This is one of the major problems with two digit years. If it’s possible to get the data with a better date format, I’d recommend it. But given this data, there is something we can do.
To make this problem reasonable, we can assume that all dates are in the past 100 years. So if we find a date in the future, we simply subtract 100 years from it, and it should get back into range.
The heart of that idea is this modification to your data loading cell:
top5000 = {
let data = await FileAttachment("Top5000.csv").csv();
let now = new Date();
return data.map((d) => {
let rel_date = parser(d.rel_date);
if (rel_date > now) rel_date.setFullYear(rel_date.getFullYear() - 100);
return { ...d, rel_date };
});
}
You can see it integrated in with a full notebook here:
Hi Again I have another problem which i thought i sorted but I haven’t, I would love to get your help again
In the data, each object has multiple genres (gen). I want to limite the “gen” to one for each artist in order to make the data easier to work with.
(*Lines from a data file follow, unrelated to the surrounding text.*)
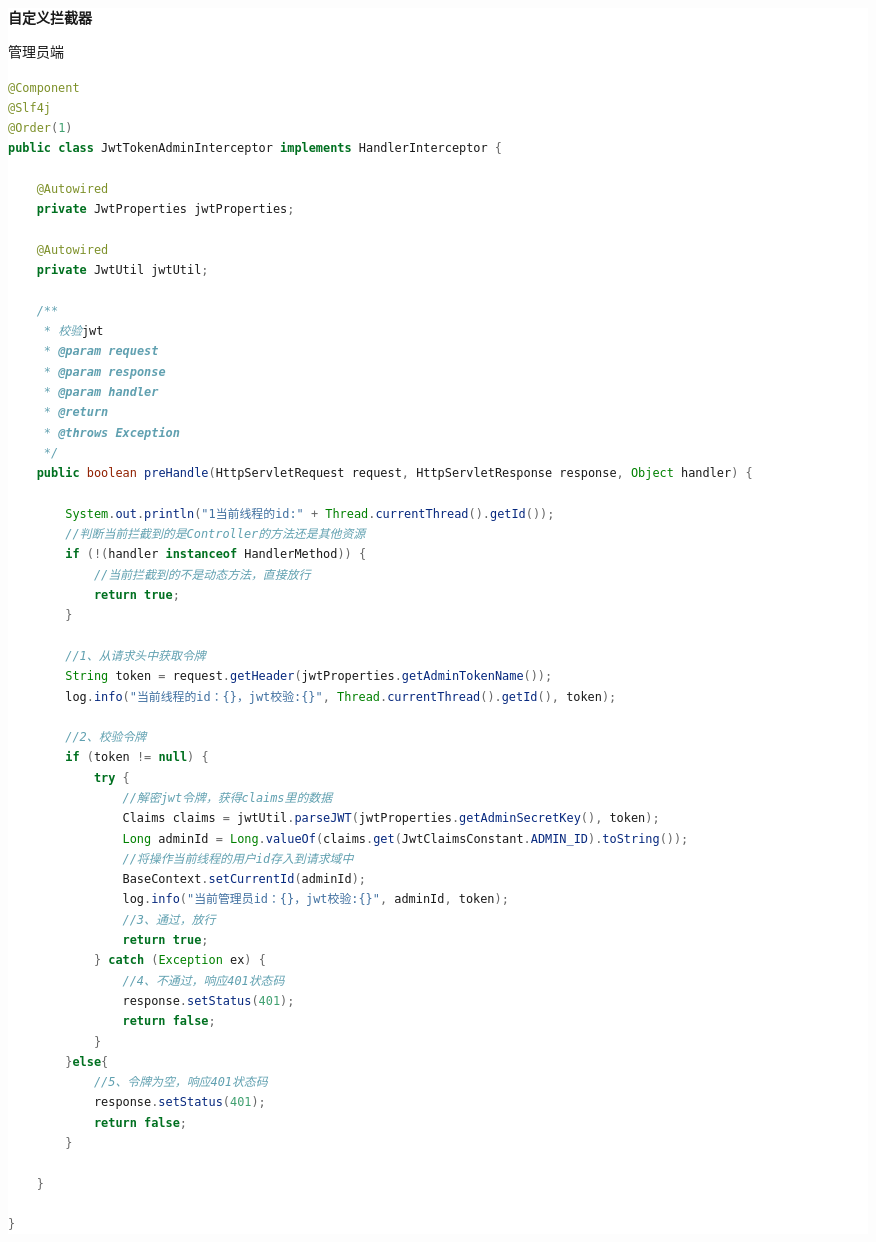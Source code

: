 **自定义拦截器**

管理员端

```java
@Component
@Slf4j
@Order(1)
public class JwtTokenAdminInterceptor implements HandlerInterceptor {

    @Autowired
    private JwtProperties jwtProperties;

    @Autowired
    private JwtUtil jwtUtil;

    /**
     * 校验jwt
     * @param request
     * @param response
     * @param handler
     * @return
     * @throws Exception
     */
    public boolean preHandle(HttpServletRequest request, HttpServletResponse response, Object handler) {

        System.out.println("1当前线程的id:" + Thread.currentThread().getId());
        //判断当前拦截到的是Controller的方法还是其他资源
        if (!(handler instanceof HandlerMethod)) {
            //当前拦截到的不是动态方法，直接放行
            return true;
        }

        //1、从请求头中获取令牌
        String token = request.getHeader(jwtProperties.getAdminTokenName());
        log.info("当前线程的id：{}，jwt校验:{}", Thread.currentThread().getId(), token);

        //2、校验令牌
        if (token != null) {
            try {
                //解密jwt令牌，获得claims里的数据
                Claims claims = jwtUtil.parseJWT(jwtProperties.getAdminSecretKey(), token);
                Long adminId = Long.valueOf(claims.get(JwtClaimsConstant.ADMIN_ID).toString());
                //将操作当前线程的用户id存入到请求域中
                BaseContext.setCurrentId(adminId);
                log.info("当前管理员id：{}，jwt校验:{}", adminId, token);
                //3、通过，放行
                return true;
            } catch (Exception ex) {
                //4、不通过，响应401状态码
                response.setStatus(401);
                return false;
            }
        }else{
            //5、令牌为空，响应401状态码
            response.setStatus(401);
            return false;
        }

    }

}
```
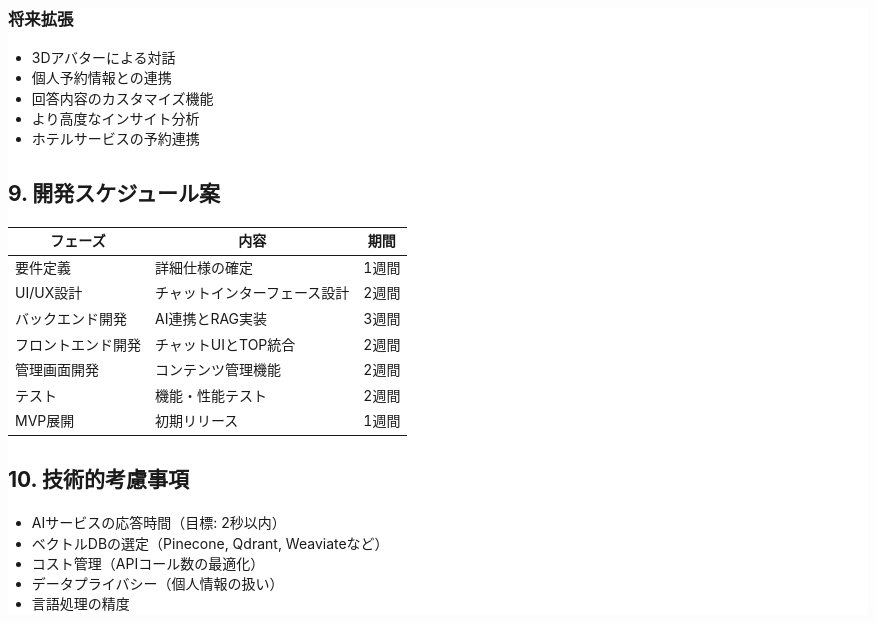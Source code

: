 ### 将来拡張
- 3Dアバターによる対話
- 個人予約情報との連携
- 回答内容のカスタマイズ機能
- より高度なインサイト分析
- ホテルサービスの予約連携

## 9. 開発スケジュール案

| フェーズ | 内容 | 期間 |
|---------|------|------|
| 要件定義 | 詳細仕様の確定 | 1週間 |
| UI/UX設計 | チャットインターフェース設計 | 2週間 |
| バックエンド開発 | AI連携とRAG実装 | 3週間 |
| フロントエンド開発 | チャットUIとTOP統合 | 2週間 |
| 管理画面開発 | コンテンツ管理機能 | 2週間 |
| テスト | 機能・性能テスト | 2週間 |
| MVP展開 | 初期リリース | 1週間 |

## 10. 技術的考慮事項

- AIサービスの応答時間（目標: 2秒以内）
- ベクトルDBの選定（Pinecone, Qdrant, Weaviateなど）
- コスト管理（APIコール数の最適化）
- データプライバシー（個人情報の扱い）
- 言語処理の精度 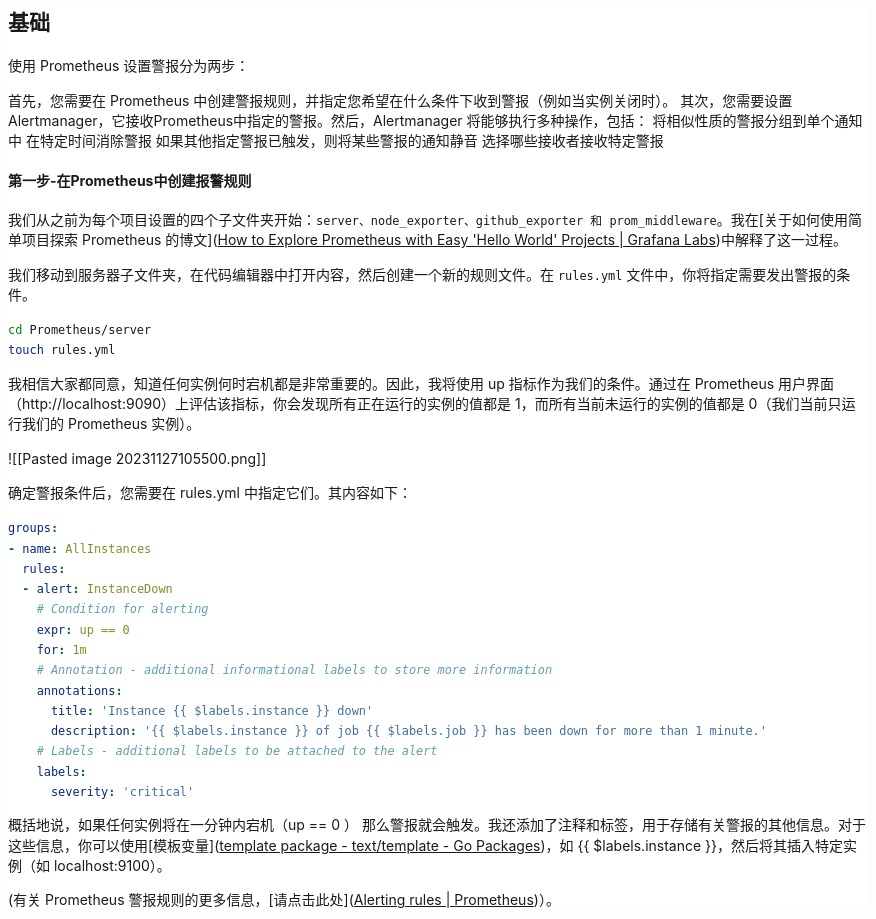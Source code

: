 
## 基础

使用 Prometheus 设置警报分为两步：

首先，您需要在 Prometheus 中创建警报规则，并指定您希望在什么条件下收到警报（例如当实例关闭时）。
其次，您需要设置Alertmanager，它接收Prometheus中指定的警报。然后，Alertmanager 将能够执行多种操作，包括：
将相似性质的警报分组到单个通知中
在特定时间消除警报
如果其他指定警报已触发，则将某些警报的通知静音
选择哪些接收者接收特定警报

#### 第一步-在Prometheus中创建报警规则

我们从之前为每个项目设置的四个子文件夹开始：`server、node_exporter、github_exporter 和 prom_middleware`。我在[关于如何使用简单项目探索 Prometheus 的博文]([How to Explore Prometheus with Easy 'Hello World' Projects | Grafana Labs](https://grafana.com/blog/2019/12/04/how-to-explore-prometheus-with-easy-hello-world-projects/))中解释了这一过程。

我们移动到服务器子文件夹，在代码编辑器中打开内容，然后创建一个新的规则文件。在 `rules.yml` 文件中，你将指定需要发出警报的条件。

```bash
cd Prometheus/server
touch rules.yml
```

我相信大家都同意，知道任何实例何时宕机都是非常重要的。因此，我将使用 up 指标作为我们的条件。通过在 Prometheus 用户界面（http://localhost:9090）上评估该指标，你会发现所有正在运行的实例的值都是 1，而所有当前未运行的实例的值都是 0（我们当前只运行我们的 Prometheus 实例）。

![[Pasted image 20231127105500.png]]

确定警报条件后，您需要在 rules.yml 中指定它们。其内容如下：

```yaml
groups:
- name: AllInstances
  rules:
  - alert: InstanceDown
    # Condition for alerting
    expr: up == 0
    for: 1m
    # Annotation - additional informational labels to store more information
    annotations:
      title: 'Instance {{ $labels.instance }} down'
      description: '{{ $labels.instance }} of job {{ $labels.job }} has been down for more than 1 minute.'
    # Labels - additional labels to be attached to the alert
    labels:
      severity: 'critical'
```

概括地说，如果任何实例将在一分钟内宕机（up == 0 ）  那么警报就会触发。我还添加了注释和标签，用于存储有关警报的其他信息。对于这些信息，你可以使用[模板变量]([template package - text/template - Go Packages](https://pkg.go.dev/text/template))，如 {{ $labels.instance }}，然后将其插入特定实例（如 localhost:9100）。

(有关 Prometheus 警报规则的更多信息，[请点击此处]([Alerting rules | Prometheus](https://prometheus.io/docs/prometheus/latest/configuration/alerting_rules/))）。
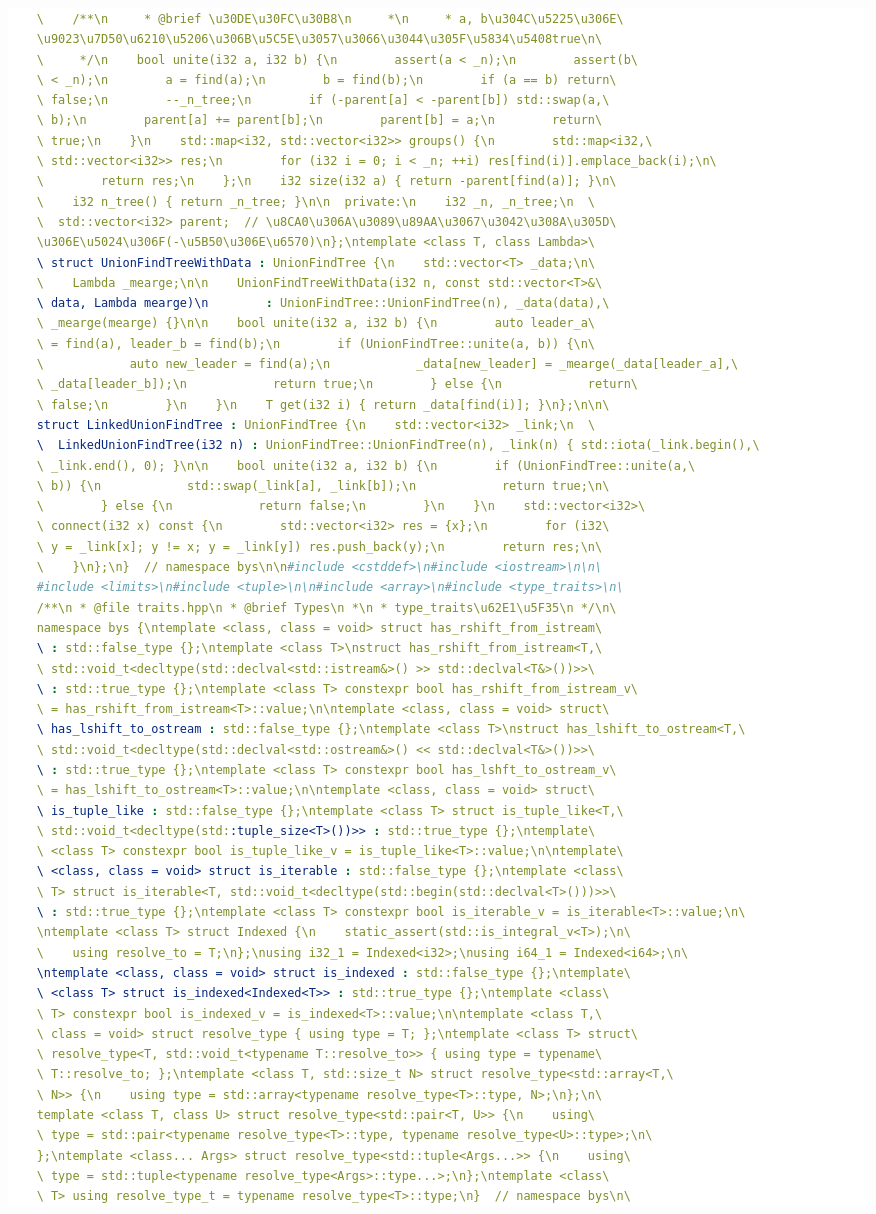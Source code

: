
 ```yaml
    \    /**\n     * @brief \u30DE\u30FC\u30B8\n     *\n     * a, b\u304C\u5225\u306E\
    \u9023\u7D50\u6210\u5206\u306B\u5C5E\u3057\u3066\u3044\u305F\u5834\u5408true\n\
    \     */\n    bool unite(i32 a, i32 b) {\n        assert(a < _n);\n        assert(b\
    \ < _n);\n        a = find(a);\n        b = find(b);\n        if (a == b) return\
    \ false;\n        --_n_tree;\n        if (-parent[a] < -parent[b]) std::swap(a,\
    \ b);\n        parent[a] += parent[b];\n        parent[b] = a;\n        return\
    \ true;\n    }\n    std::map<i32, std::vector<i32>> groups() {\n        std::map<i32,\
    \ std::vector<i32>> res;\n        for (i32 i = 0; i < _n; ++i) res[find(i)].emplace_back(i);\n\
    \        return res;\n    };\n    i32 size(i32 a) { return -parent[find(a)]; }\n\
    \    i32 n_tree() { return _n_tree; }\n\n  private:\n    i32 _n, _n_tree;\n  \
    \  std::vector<i32> parent;  // \u8CA0\u306A\u3089\u89AA\u3067\u3042\u308A\u305D\
    \u306E\u5024\u306F(-\u5B50\u306E\u6570)\n};\ntemplate <class T, class Lambda>\
    \ struct UnionFindTreeWithData : UnionFindTree {\n    std::vector<T> _data;\n\
    \    Lambda _mearge;\n\n    UnionFindTreeWithData(i32 n, const std::vector<T>&\
    \ data, Lambda mearge)\n        : UnionFindTree::UnionFindTree(n), _data(data),\
    \ _mearge(mearge) {}\n\n    bool unite(i32 a, i32 b) {\n        auto leader_a\
    \ = find(a), leader_b = find(b);\n        if (UnionFindTree::unite(a, b)) {\n\
    \            auto new_leader = find(a);\n            _data[new_leader] = _mearge(_data[leader_a],\
    \ _data[leader_b]);\n            return true;\n        } else {\n            return\
    \ false;\n        }\n    }\n    T get(i32 i) { return _data[find(i)]; }\n};\n\n\
    struct LinkedUnionFindTree : UnionFindTree {\n    std::vector<i32> _link;\n  \
    \  LinkedUnionFindTree(i32 n) : UnionFindTree::UnionFindTree(n), _link(n) { std::iota(_link.begin(),\
    \ _link.end(), 0); }\n\n    bool unite(i32 a, i32 b) {\n        if (UnionFindTree::unite(a,\
    \ b)) {\n            std::swap(_link[a], _link[b]);\n            return true;\n\
    \        } else {\n            return false;\n        }\n    }\n    std::vector<i32>\
    \ connect(i32 x) const {\n        std::vector<i32> res = {x};\n        for (i32\
    \ y = _link[x]; y != x; y = _link[y]) res.push_back(y);\n        return res;\n\
    \    }\n};\n}  // namespace bys\n\n#include <cstddef>\n#include <iostream>\n\n\
    #include <limits>\n#include <tuple>\n\n#include <array>\n#include <type_traits>\n\
    /**\n * @file traits.hpp\n * @brief Types\n *\n * type_traits\u62E1\u5F35\n */\n\
    namespace bys {\ntemplate <class, class = void> struct has_rshift_from_istream\
    \ : std::false_type {};\ntemplate <class T>\nstruct has_rshift_from_istream<T,\
    \ std::void_t<decltype(std::declval<std::istream&>() >> std::declval<T&>())>>\
    \ : std::true_type {};\ntemplate <class T> constexpr bool has_rshift_from_istream_v\
    \ = has_rshift_from_istream<T>::value;\n\ntemplate <class, class = void> struct\
    \ has_lshift_to_ostream : std::false_type {};\ntemplate <class T>\nstruct has_lshift_to_ostream<T,\
    \ std::void_t<decltype(std::declval<std::ostream&>() << std::declval<T&>())>>\
    \ : std::true_type {};\ntemplate <class T> constexpr bool has_lshft_to_ostream_v\
    \ = has_lshift_to_ostream<T>::value;\n\ntemplate <class, class = void> struct\
    \ is_tuple_like : std::false_type {};\ntemplate <class T> struct is_tuple_like<T,\
    \ std::void_t<decltype(std::tuple_size<T>())>> : std::true_type {};\ntemplate\
    \ <class T> constexpr bool is_tuple_like_v = is_tuple_like<T>::value;\n\ntemplate\
    \ <class, class = void> struct is_iterable : std::false_type {};\ntemplate <class\
    \ T> struct is_iterable<T, std::void_t<decltype(std::begin(std::declval<T>()))>>\
    \ : std::true_type {};\ntemplate <class T> constexpr bool is_iterable_v = is_iterable<T>::value;\n\
    \ntemplate <class T> struct Indexed {\n    static_assert(std::is_integral_v<T>);\n\
    \    using resolve_to = T;\n};\nusing i32_1 = Indexed<i32>;\nusing i64_1 = Indexed<i64>;\n\
    \ntemplate <class, class = void> struct is_indexed : std::false_type {};\ntemplate\
    \ <class T> struct is_indexed<Indexed<T>> : std::true_type {};\ntemplate <class\
    \ T> constexpr bool is_indexed_v = is_indexed<T>::value;\n\ntemplate <class T,\
    \ class = void> struct resolve_type { using type = T; };\ntemplate <class T> struct\
    \ resolve_type<T, std::void_t<typename T::resolve_to>> { using type = typename\
    \ T::resolve_to; };\ntemplate <class T, std::size_t N> struct resolve_type<std::array<T,\
    \ N>> {\n    using type = std::array<typename resolve_type<T>::type, N>;\n};\n\
    template <class T, class U> struct resolve_type<std::pair<T, U>> {\n    using\
    \ type = std::pair<typename resolve_type<T>::type, typename resolve_type<U>::type>;\n\
    };\ntemplate <class... Args> struct resolve_type<std::tuple<Args...>> {\n    using\
    \ type = std::tuple<typename resolve_type<Args>::type...>;\n};\ntemplate <class\
    \ T> using resolve_type_t = typename resolve_type<T>::type;\n}  // namespace bys\n\
```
My solution: Turn the “gen” property string into array using the foreach & split() method. I have been successful for a small section of the data ( gens: “Conscious Hip Hop”)
But it hasn’t gone to plan when using this method for the whole data set
I’d recommend editing the top5000 cell to do that work. You can modify the body of the map function there like this to take the first genre:
let rel_date = parser(d.rel_date);
if (rel_date > now) rel_date.setFullYear(rel_date.getFullYear() - 100);
let genre = d.gens.split(', ')[0];
return { ...d, rel_date, genre };
In general, I find that forEach is almost never what I want. It’s usually more convenient to use map if you want to produce a modified array, or for-of loops if you just want to iterate.
It’s the same dataset. My issue is there are too many values under the “gens” column. For example, the genre “Rock” has soo many sub-genres.
How do I consolidate the data so there are clear genres without the subs. I have already started do it manually, but is there a way to fast track this process?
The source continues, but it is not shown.